O uso de marcas consagradas é sobretudo um comentário social. A premissa do programa é o contraste entre a sofisticação aristocrática dos patrões com a cafonice estridente da babá. Fran Fine faz uso de todos os códigos considerados “errados”: cabelão, maquiagem pesada, saias curtas, cores fortes, brilho, casaco de pele falsa, estampa de oncinha. O figurino faz uso dessa ironia para confundir nossas percepções de classe. Em Notes on Camp, Susan Sontag descreve a estética do exagero e do artifício que é simultaneamente maravilhoso e péssimo. É tão ruim que dá a volta completa e fica ótimo.
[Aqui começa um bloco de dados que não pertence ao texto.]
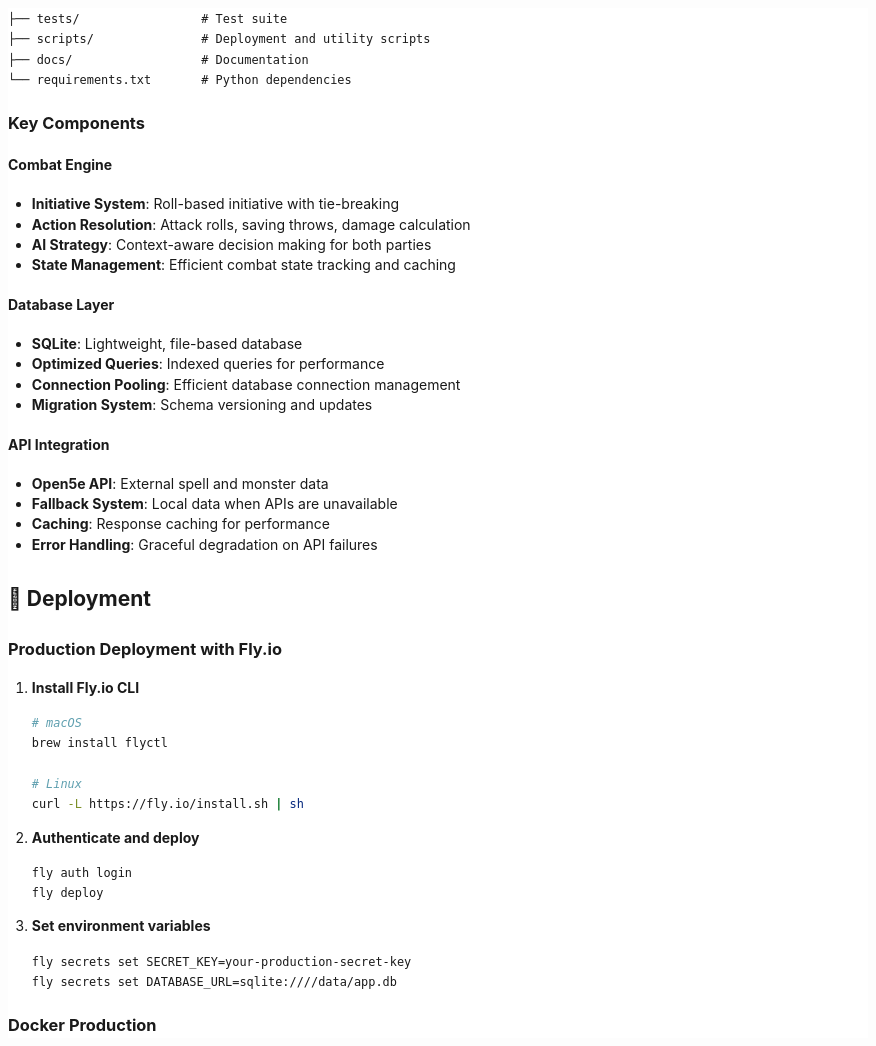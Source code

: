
 ```
├── tests/                 # Test suite
├── scripts/               # Deployment and utility scripts
├── docs/                  # Documentation
└── requirements.txt       # Python dependencies
```

### Key Components

#### Combat Engine
- **Initiative System**: Roll-based initiative with tie-breaking
- **Action Resolution**: Attack rolls, saving throws, damage calculation
- **AI Strategy**: Context-aware decision making for both parties
- **State Management**: Efficient combat state tracking and caching

#### Database Layer
- **SQLite**: Lightweight, file-based database
- **Optimized Queries**: Indexed queries for performance
- **Connection Pooling**: Efficient database connection management
- **Migration System**: Schema versioning and updates

#### API Integration
- **Open5e API**: External spell and monster data
- **Fallback System**: Local data when APIs are unavailable
- **Caching**: Response caching for performance
- **Error Handling**: Graceful degradation on API failures

## 🚀 Deployment

### Production Deployment with Fly.io

1. **Install Fly.io CLI**
   ```bash
   # macOS
   brew install flyctl
   
   # Linux
   curl -L https://fly.io/install.sh | sh
   ```

2. **Authenticate and deploy**
   ```bash
   fly auth login
   fly deploy
   ```

3. **Set environment variables**
   ```bash
   fly secrets set SECRET_KEY=your-production-secret-key
   fly secrets set DATABASE_URL=sqlite:////data/app.db
   ```

### Docker Production
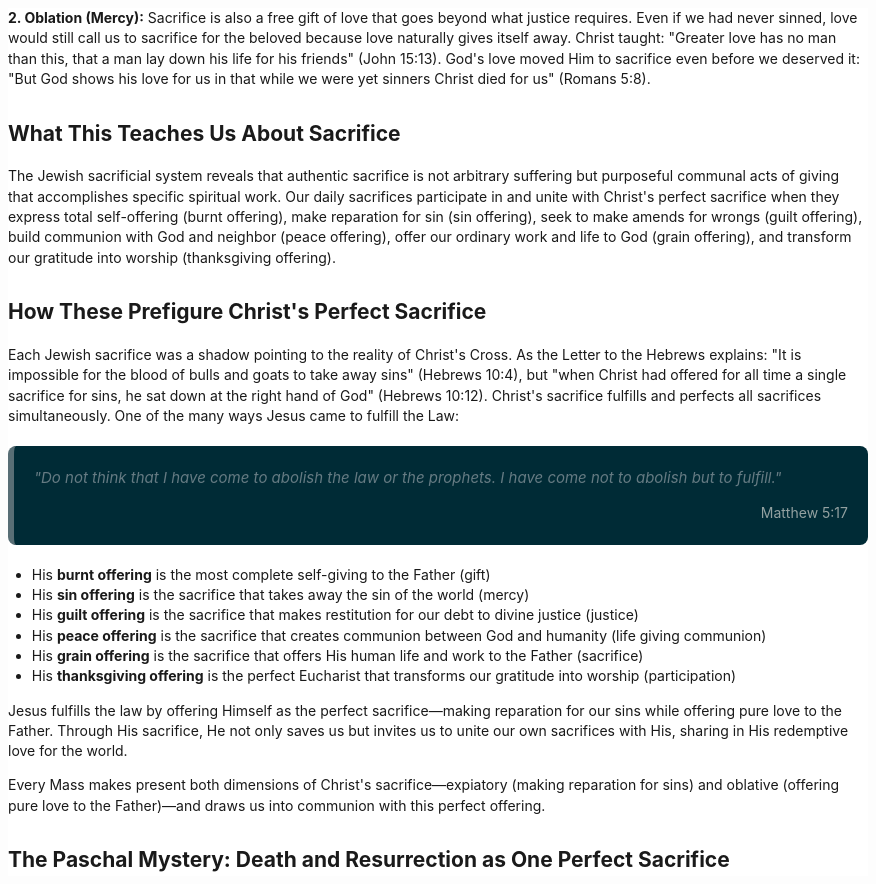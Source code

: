 **2. Oblation (Mercy):** Sacrifice is also a free gift of love that goes beyond what justice requires. Even if we had never sinned, love would still call us to sacrifice for the beloved because love naturally gives itself away. Christ taught: "Greater love has no man than this, that a man lay down his life for his friends" (John 15:13). God's love moved Him to sacrifice even before we deserved it: "But God shows his love for us in that while we were yet sinners Christ died for us" (Romans 5:8).

## What This Teaches Us About Sacrifice

The Jewish sacrificial system reveals that authentic sacrifice is not arbitrary suffering but purposeful communal acts of giving that accomplishes specific spiritual work. Our daily sacrifices participate in and unite with Christ's perfect sacrifice when they express total self-offering (burnt offering), make reparation for sin (sin offering), seek to make amends for wrongs (guilt offering), build communion with God and neighbor (peace offering), offer our ordinary work and life to God (grain offering), and transform our gratitude into worship (thanksgiving offering).

## How These Prefigure Christ's Perfect Sacrifice

Each Jewish sacrifice was a shadow pointing to the reality of Christ's Cross. As the Letter to the Hebrews explains: "It is impossible for the blood of bulls and goats to take away sins" (Hebrews 10:4), but "when Christ had offered for all time a single sacrifice for sins, he sat down at the right hand of God" (Hebrews 10:12). Christ's sacrifice fulfills and perfects all sacrifices simultaneously. One of the many ways Jesus came to fulfill the Law:

<div class="blockquote" style="background-color: #002b36; padding: 20px 20px; margin: 20px 0; border-radius: 8px; font-size: 15px; line-height: 1.6; color: #657b83; border-left: 6px solid #586e75; font-style: italic; position: relative;">
"Do not think that I have come to abolish the law or the prophets. I have come not to abolish but to fulfill."
<span class="author" style="display: block; margin-top: 12px; font-size: 14px; color: #93a1a1; font-style: normal; text-align: right;">Matthew 5:17</span>
</div>

- His **burnt offering** is the most complete self-giving to the Father (gift)
- His **sin offering** is the sacrifice that takes away the sin of the world (mercy)
- His **guilt offering** is the sacrifice that makes restitution for our debt to divine justice (justice)
- His **peace offering** is the sacrifice that creates communion between God and humanity (life giving communion)
- His **grain offering** is the sacrifice that offers His human life and work to the Father (sacrifice)
- His **thanksgiving offering** is the perfect Eucharist that transforms our gratitude into worship (participation)

Jesus fulfills the law by offering Himself as the perfect sacrifice—making reparation for our sins while offering pure love to the Father. Through His sacrifice, He not only saves us but invites us to unite our own sacrifices with His, sharing in His redemptive love for the world.

Every Mass makes present both dimensions of Christ's sacrifice—expiatory (making reparation for sins) and oblative (offering pure love to the Father)—and draws us into communion with this perfect offering.

## The Paschal Mystery: Death and Resurrection as One Perfect Sacrifice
Na maioria das vezes, o camp não é tão claro, navega entre diferentes percepções, dependendo do observador – Sontag diz que camp é mais que um gosto, é uma sensibilidade. Fran Fine usa as mesmas roupas das grandes passarelas, mas de forma “brega” – o que, por algum motivo, torna o resultado mais interessante que aquele originalmente proposto, ou seja, a versão correta, “chique”. 

Fran Fine e Mr. Sheffield são um casal composto por uma mulher de origem pobre e um homem rico. O que mais tem são histórias de amor com essa mesma premissa. Mas, normalmente, a mulher pobre precisa aprender os códigos da classe alta para que possa pertencer a esse mundo. Em The Nanny, é Mr. Sheffield que precisa aprender a afrouxar sua rigidez aristocrática e aprender a ter mais leveza e humor. Aqui, o #oldmoney não traz grandes inspirações a ninguém.